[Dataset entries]
►
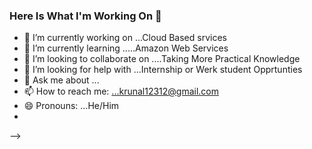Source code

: ### Here Is What I'm Working On  👋






- 🔭 I’m currently working on ...Cloud Based srvices
- 🌱 I’m currently learning .....Amazon Web Services
- 👯 I’m looking to collaborate on ....Taking More Practical Knowledge
- 🤔 I’m looking for help with ...Internship  or Werk student Opprtunties
- 💬 Ask me about ...
- 📫 How to reach me: ...krunal12312@gmail.com
- 😄 Pronouns: ...He/Him
- 
-->
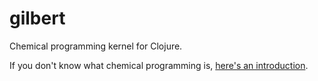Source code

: # gilbert
Chemical programming kernel for Clojure.

If you don't know what chemical programming is, [here's an introduction](http://pop-art.inrialpes.fr/~fradet/PDFs/RULE04.pdf).
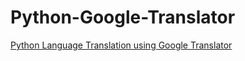 # Python-Google-Translator
<a href="https://rrtutors.com/tutorials/python-language-translation-using-google-translator">Python Language Translation using Google Translator</a>
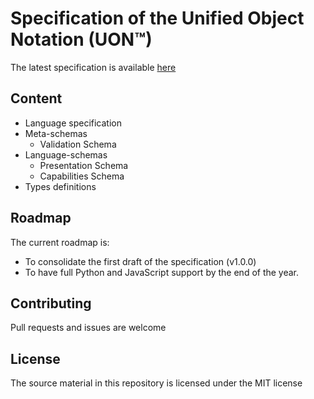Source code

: # Specification of the Unified Object Notation (UON™)

The latest specification is available [here](spec.md)

## Content

* Language specification
* Meta-schemas
  * Validation Schema
* Language-schemas
  * Presentation Schema
  * Capabilities Schema
* Types definitions

## Roadmap

The current roadmap is:

* To consolidate the first draft of the specification (v1.0.0)
* To have full Python and JavaScript support by the end of the year.

## Contributing

Pull requests and issues are welcome

## License

The source material in this repository is licensed under the MIT license

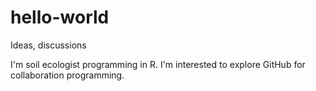 # hello-world
Ideas, discussions

I'm soil ecologist programming in R. I'm interested to explore GitHub for collaboration programming.
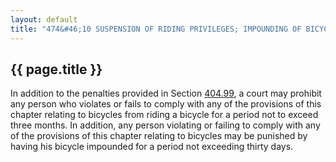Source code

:---
layout: default 
title: "474&#46;10 SUSPENSION OF RIDING PRIVILEGES; IMPOUNDING OF BICYCLES."---

{{ page.title }}
----------------

In addition to the penalties provided in Section
[404.99](1ce9ca02.html), a court may prohibit any person who violates or
fails to comply with any of the provisions of this chapter relating to
bicycles from riding a bicycle for a period not to exceed three months.
In addition, any person violating or failing to comply with any of the
provisions of this chapter relating to bicycles may be punished by
having his bicycle impounded for a period not exceeding thirty days.
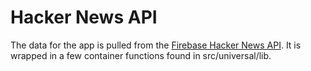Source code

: # Hacker News API

The data for the app is pulled from the [Firebase Hacker News API](https://github.com/HackerNews/API). It is wrapped in a few container functions found in src/universal/lib.
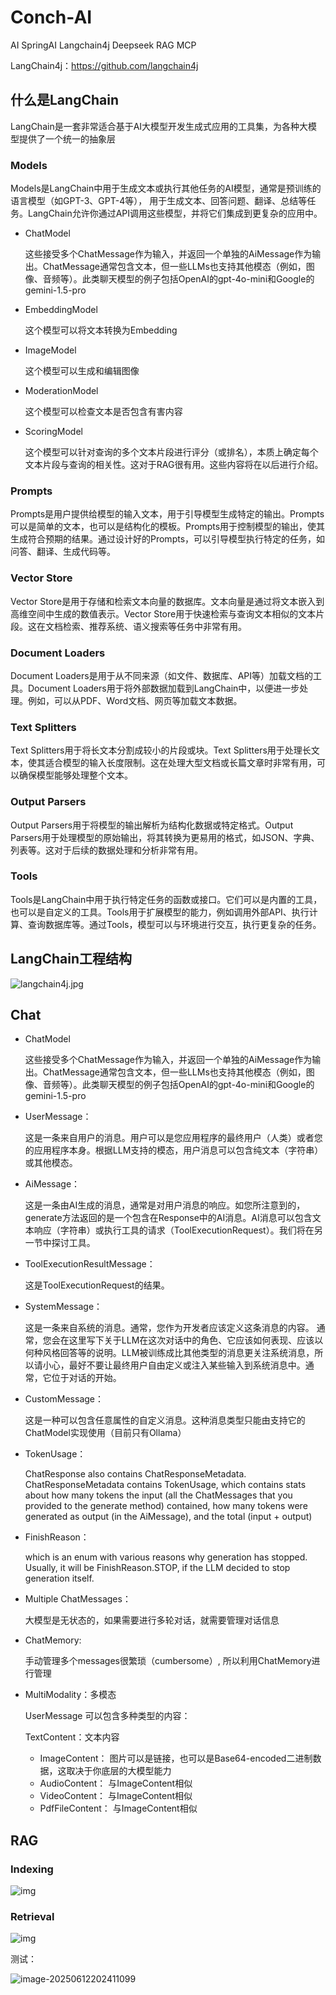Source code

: # Conch-AI
AI SpringAI Langchain4j Deepseek RAG MCP

LangChain4j：https://github.com/langchain4j

## 什么是LangChain
LangChain是一套非常适合基于AI大模型开发生成式应用的工具集，为各种大模型提供了一个统一的抽象层

### Models
Models是LangChain中用于生成文本或执行其他任务的AI模型，通常是预训练的语言模型（如GPT-3、GPT-4等）， 用于生成文本、回答问题、翻译、总结等任务。LangChain允许你通过API调用这些模型，并将它们集成到更复杂的应用中。
- ChatModel

  这些接受多个ChatMessage作为输入，并返回一个单独的AiMessage作为输出。ChatMessage通常包含文本，但一些LLMs也支持其他模态（例如，图像、音频等）。此类聊天模型的例子包括OpenAI的gpt-4o-mini和Google的gemini-1.5-pro

- EmbeddingModel

  这个模型可以将文本转换为Embedding

- ImageModel

  这个模型可以生成和编辑图像

- ModerationModel

  这个模型可以检查文本是否包含有害内容

- ScoringModel

  这个模型可以针对查询的多个文本片段进行评分（或排名），本质上确定每个文本片段与查询的相关性。这对于RAG很有用。这些内容将在以后进行介绍。

### Prompts
Prompts是用户提供给模型的输入文本，用于引导模型生成特定的输出。Prompts可以是简单的文本，也可以是结构化的模板。Prompts用于控制模型的输出，使其生成符合预期的结果。通过设计好的Prompts，可以引导模型执行特定的任务，如问答、翻译、生成代码等。

### Vector Store
Vector Store是用于存储和检索文本向量的数据库。文本向量是通过将文本嵌入到高维空间中生成的数值表示。Vector Store用于快速检索与查询文本相似的文本片段。这在文档检索、推荐系统、语义搜索等任务中非常有用。

### Document Loaders
Document Loaders是用于从不同来源（如文件、数据库、API等）加载文档的工具。Document Loaders用于将外部数据加载到LangChain中，以便进一步处理。例如，可以从PDF、Word文档、网页等加载文本数据。

### Text Splitters
Text Splitters用于将长文本分割成较小的片段或块。Text Splitters用于处理长文本，使其适合模型的输入长度限制。这在处理大型文档或长篇文章时非常有用，可以确保模型能够处理整个文本。

### Output Parsers
Output Parsers用于将模型的输出解析为结构化数据或特定格式。Output Parsers用于处理模型的原始输出，将其转换为更易用的格式，如JSON、字典、列表等。这对于后续的数据处理和分析非常有用。

### Tools
Tools是LangChain中用于执行特定任务的函数或接口。它们可以是内置的工具，也可以是自定义的工具。Tools用于扩展模型的能力，例如调用外部API、执行计算、查询数据库等。通过Tools，模型可以与环境进行交互，执行更复杂的任务。



## LangChain工程结构

![langchain4j.jpg](assist/langchain4j.jpg)



## Chat
- ChatModel

  这些接受多个ChatMessage作为输入，并返回一个单独的AiMessage作为输出。ChatMessage通常包含文本，但一些LLMs也支持其他模态（例如，图像、音频等）。此类聊天模型的例子包括OpenAI的gpt-4o-mini和Google的gemini-1.5-pro

- UserMessage：

  这是一条来自用户的消息。用户可以是您应用程序的最终用户（人类）或者您的应用程序本身。根据LLM支持的模态，用户消息可以包含纯文本（字符串）或其他模态。

- AiMessage：
  
  这是一条由AI生成的消息，通常是对用户消息的响应。如您所注意到的，generate方法返回的是一个包含在Response中的AI消息。AI消息可以包含文本响应（字符串）或执行工具的请求（ToolExecutionRequest）。我们将在另一节中探讨工具。
  
- ToolExecutionResultMessage：

  这是ToolExecutionRequest的结果。

- SystemMessage：

  这是一条来自系统的消息。通常，您作为开发者应该定义这条消息的内容。
  通常，您会在这里写下关于LLM在这次对话中的角色、它应该如何表现、应该以何种风格回答等的说明。LLM被训练成比其他类型的消息更关注系统消息，所以请小心，最好不要让最终用户自由定义或注入某些输入到系统消息中。通常，它位于对话的开始。

- CustomMessage：

  这是一种可以包含任意属性的自定义消息。这种消息类型只能由支持它的ChatModel实现使用（目前只有Ollama）

- TokenUsage：

  ChatResponse also contains ChatResponseMetadata. ChatResponseMetadata contains TokenUsage,
  which contains stats about how many tokens the input (all the ChatMessages that you provided to the generate method) contained,
  how many tokens were generated as output (in the AiMessage), and the total (input + output)

- FinishReason：

  which is an enum with various reasons why generation has stopped. Usually, it will be FinishReason.STOP, if the LLM decided to stop generation itself.

- Multiple ChatMessages：

  大模型是无状态的，如果需要进行多轮对话，就需要管理对话信息

- ChatMemory:

  手动管理多个messages很繁琐（cumbersome）, 所以利用ChatMemory进行管理

- MultiModality：多模态

  UserMessage 可以包含多种类型的内容：

  TextContent：文本内容

  - ImageContent：  图片可以是链接，也可以是Base64-encoded二进制数据，这取决于你底层的大模型能力
  - AudioContent：  与ImageContent相似
  - VideoContent：  与ImageContent相似
  - PdfFileContent：  与ImageContent相似



## RAG

### Indexing

![img](assets/rag-ingestion-9b548e907df1c3c8948643795a981b95.png)

### Retrieval

![img](assets/rag-retrieval-f525d2937abc08fed5cec36a7f08a4c3.png)



测试：

![image-20250612202411099](assets/image-20250612202411099.png)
◄
Problem details: Please return every line in the data that includes the string "provisions".

Your solution:
fails to comply with any of the provisions of this chapter relating to
provisions of this chapter relating to bicycles may be punished by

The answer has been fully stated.